### Task to complete
From the first line of the entries below to the line with "La risposta è", give each line again exactly.

### Given data

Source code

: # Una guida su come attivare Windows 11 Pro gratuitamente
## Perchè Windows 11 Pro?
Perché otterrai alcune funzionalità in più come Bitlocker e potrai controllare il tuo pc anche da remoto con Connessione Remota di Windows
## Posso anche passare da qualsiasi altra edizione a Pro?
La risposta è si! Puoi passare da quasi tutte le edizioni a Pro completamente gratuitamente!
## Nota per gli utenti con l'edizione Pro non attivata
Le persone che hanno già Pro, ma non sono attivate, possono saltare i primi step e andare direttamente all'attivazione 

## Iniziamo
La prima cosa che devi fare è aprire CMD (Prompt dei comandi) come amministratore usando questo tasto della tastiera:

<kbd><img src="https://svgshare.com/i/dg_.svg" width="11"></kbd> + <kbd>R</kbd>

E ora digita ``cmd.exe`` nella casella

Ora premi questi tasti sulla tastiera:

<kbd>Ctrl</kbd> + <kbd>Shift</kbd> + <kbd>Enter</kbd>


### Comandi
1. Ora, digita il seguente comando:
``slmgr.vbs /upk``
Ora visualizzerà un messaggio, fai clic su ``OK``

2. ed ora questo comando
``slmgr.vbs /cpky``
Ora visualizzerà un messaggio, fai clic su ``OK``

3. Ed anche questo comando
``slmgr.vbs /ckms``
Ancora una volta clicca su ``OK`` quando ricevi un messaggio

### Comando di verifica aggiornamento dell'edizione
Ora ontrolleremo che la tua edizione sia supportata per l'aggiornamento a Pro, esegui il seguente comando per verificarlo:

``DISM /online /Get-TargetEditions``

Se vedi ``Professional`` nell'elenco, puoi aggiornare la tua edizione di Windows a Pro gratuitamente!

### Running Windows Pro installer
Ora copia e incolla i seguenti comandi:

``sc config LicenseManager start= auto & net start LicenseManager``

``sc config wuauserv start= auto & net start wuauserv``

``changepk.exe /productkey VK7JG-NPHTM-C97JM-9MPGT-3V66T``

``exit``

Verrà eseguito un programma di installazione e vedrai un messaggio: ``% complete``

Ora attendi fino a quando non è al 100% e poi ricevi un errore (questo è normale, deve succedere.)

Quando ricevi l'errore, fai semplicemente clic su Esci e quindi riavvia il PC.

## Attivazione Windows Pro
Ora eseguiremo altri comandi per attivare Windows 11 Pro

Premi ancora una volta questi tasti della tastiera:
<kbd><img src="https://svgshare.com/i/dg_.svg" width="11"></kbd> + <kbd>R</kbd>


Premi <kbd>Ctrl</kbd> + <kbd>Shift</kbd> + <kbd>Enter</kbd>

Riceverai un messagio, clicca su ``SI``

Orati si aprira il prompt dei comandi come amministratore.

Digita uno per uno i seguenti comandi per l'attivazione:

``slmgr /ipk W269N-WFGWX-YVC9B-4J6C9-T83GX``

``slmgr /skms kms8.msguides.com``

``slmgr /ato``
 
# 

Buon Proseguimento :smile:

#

### Result for this exercise
Source code

: # Una guida su come attivare Windows 11 Pro gratuitamente
## Perchè Windows 11 Pro?
Perché otterrai alcune funzionalità in più come Bitlocker e potrai controllare il tuo pc anche da remoto con Connessione Remota di Windows
## Posso anche passare da qualsiasi altra edizione a Pro?
La risposta è si! Puoi passare da quasi tutte le edizioni a Pro completamente gratuitamente!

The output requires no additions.